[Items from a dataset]
*** Block opens ***

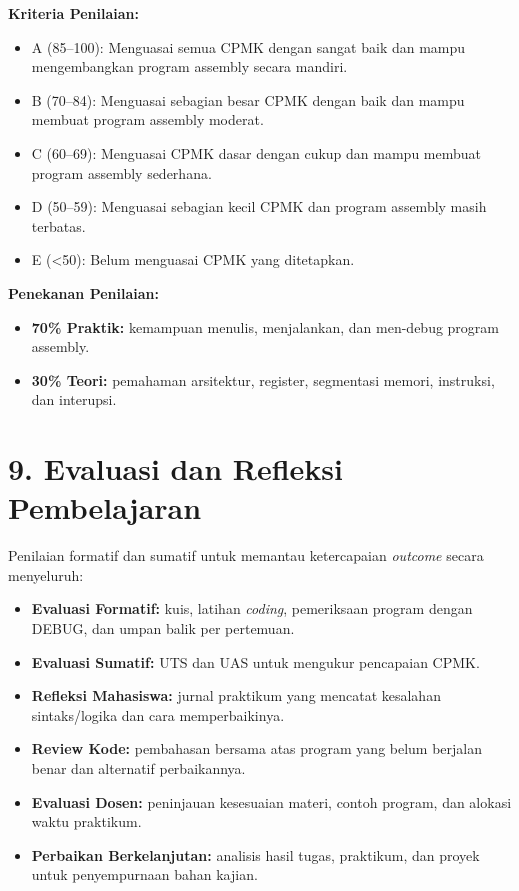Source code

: \documentclass[12pt,a4paper]{article}
\begin{document}
\textbf{Kriteria Penilaian:}
\begin{itemize}[leftmargin=*]
  \item A (85--100): Menguasai semua CPMK dengan sangat baik dan mampu mengembangkan program assembly secara mandiri.
  \item B (70--84): Menguasai sebagian besar CPMK dengan baik dan mampu membuat program assembly moderat.
  \item C (60--69): Menguasai CPMK dasar dengan cukup dan mampu membuat program assembly sederhana.
  \item D (50--59): Menguasai sebagian kecil CPMK dan program assembly masih terbatas.
  \item E (<50): Belum menguasai CPMK yang ditetapkan.
\end{itemize}

\textbf{Penekanan Penilaian:}
\begin{itemize}[leftmargin=*]
  \item \textbf{70\% Praktik:} kemampuan menulis, menjalankan, dan men-debug program assembly.
  \item \textbf{30\% Teori:} pemahaman arsitektur, register, segmentasi memori, instruksi, dan interupsi.
\end{itemize}

\vspace{0.5cm}

\section*{9. Evaluasi dan Refleksi Pembelajaran}

Penilaian formatif dan sumatif untuk memantau ketercapaian \textit{outcome} secara menyeluruh:

\begin{itemize}[leftmargin=*]
  \item \textbf{Evaluasi Formatif:} kuis, latihan \textit{coding}, pemeriksaan program dengan DEBUG, dan umpan balik per pertemuan.
  \item \textbf{Evaluasi Sumatif:} UTS dan UAS untuk mengukur pencapaian CPMK.
  \item \textbf{Refleksi Mahasiswa:} jurnal praktikum yang mencatat kesalahan sintaks/logika dan cara memperbaikinya.
  \item \textbf{Review Kode:} pembahasan bersama atas program yang belum berjalan benar dan alternatif perbaikannya.
  \item \textbf{Evaluasi Dosen:} peninjauan kesesuaian materi, contoh program, dan alokasi waktu praktikum.
  \item \textbf{Perbaikan Berkelanjutan:} analisis hasil tugas, praktikum, dan proyek untuk penyempurnaan bahan kajian.
\end{itemize}
\end{document}
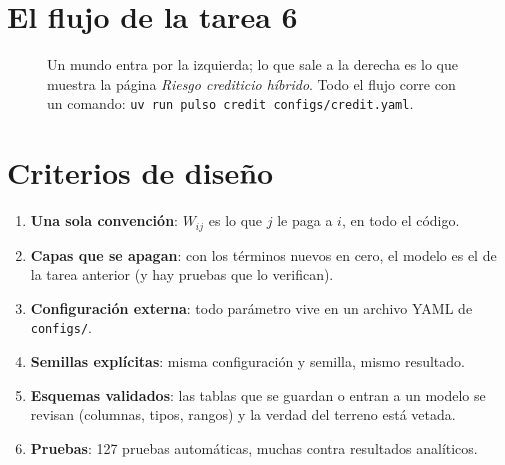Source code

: \section{El flujo de la tarea 6}
\begin{figure}[h]
\centering
{}
\caption{Un mundo entra por la izquierda; lo que sale a la derecha es lo que
muestra la página \emph{Riesgo crediticio híbrido}. Todo el flujo corre con un
comando: \texttt{uv run pulso credit configs/credit.yaml}.}
\end{figure}

\section{Criterios de diseño}
\begin{enumerate}
\item \textbf{Una sola convención}: $W_{ij}$ es lo que $j$ le paga a $i$, en todo el
código.
\item \textbf{Capas que se apagan}: con los términos nuevos en cero, el modelo es el
de la tarea anterior (y hay pruebas que lo verifican).
\item \textbf{Configuración externa}: todo parámetro vive en un archivo YAML de
\texttt{configs/}.
\item \textbf{Semillas explícitas}: misma configuración y semilla, mismo resultado.
\item \textbf{Esquemas validados}: las tablas que se guardan o entran a un modelo se
revisan (columnas, tipos, rangos) y la verdad del terreno está vetada.
\item \textbf{Pruebas}: 127 pruebas automáticas, muchas contra resultados analíticos.
\end{enumerate}

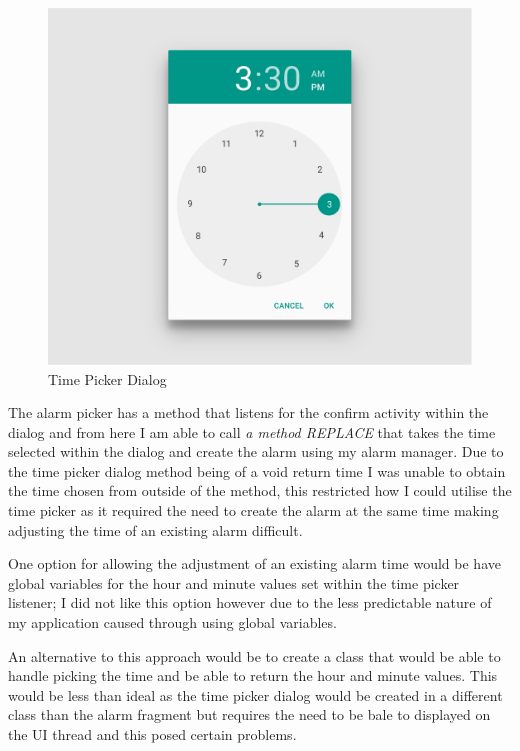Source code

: \begin{center}
  \begin{figure}
    \includegraphics[scale=0.20,keepaspectratio]{Images/components_pickers_time.png}
    \caption{Time Picker Dialog}
  \end{figure}
\end{center}

The alarm picker has a method that listens for the confirm activity
within the dialog and from here I am able to call \emph{a method
REPLACE} that takes the time selected within the dialog and create the
alarm using my alarm manager. Due to the time picker dialog method being
of a void return time I was unable to obtain the time chosen from
outside of the method, this restricted how I could utilise the time
picker as it required the need to create the alarm at the same time
making adjusting the time of an existing alarm difficult.

One option for allowing the adjustment of an existing alarm time would
be have global variables for the hour and minute values set within the
time picker listener; I did not like this option however due to the less
predictable nature of my application caused through using global
variables.

An alternative to this approach would be to create a class that would be
able to handle picking the time and be able to return the hour and
minute values. This would be less than ideal as the time picker dialog
would be created in a different class than the alarm fragment but
requires the need to be bale to displayed on the UI thread and this
posed certain problems.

*** Block closes ***

» EXERCISE INSTRUCTIONS: If a line of the data holds the string "program", list it.

» TASK OUTPUT:
  \item A (85--100): Menguasai semua CPMK dengan sangat baik dan mampu mengembangkan program assembly secara mandiri.
  \item B (70--84): Menguasai sebagian besar CPMK dengan baik dan mampu membuat program assembly moderat.
  \item C (60--69): Menguasai CPMK dasar dengan cukup dan mampu membuat program assembly sederhana.
  \item D (50--59): Menguasai sebagian kecil CPMK dan program assembly masih terbatas.
  \item \textbf{70\% Praktik:} kemampuan menulis, menjalankan, dan men-debug program assembly.
  \item \textbf{Evaluasi Formatif:} kuis, latihan \textit{coding}, pemeriksaan program dengan DEBUG, dan umpan balik per pertemuan.
  \item \textbf{Review Kode:} pembahasan bersama atas program yang belum berjalan benar dan alternatif perbaikannya.
  \item \textbf{Evaluasi Dosen:} peninjauan kesesuaian materi, contoh program, dan alokasi waktu praktikum.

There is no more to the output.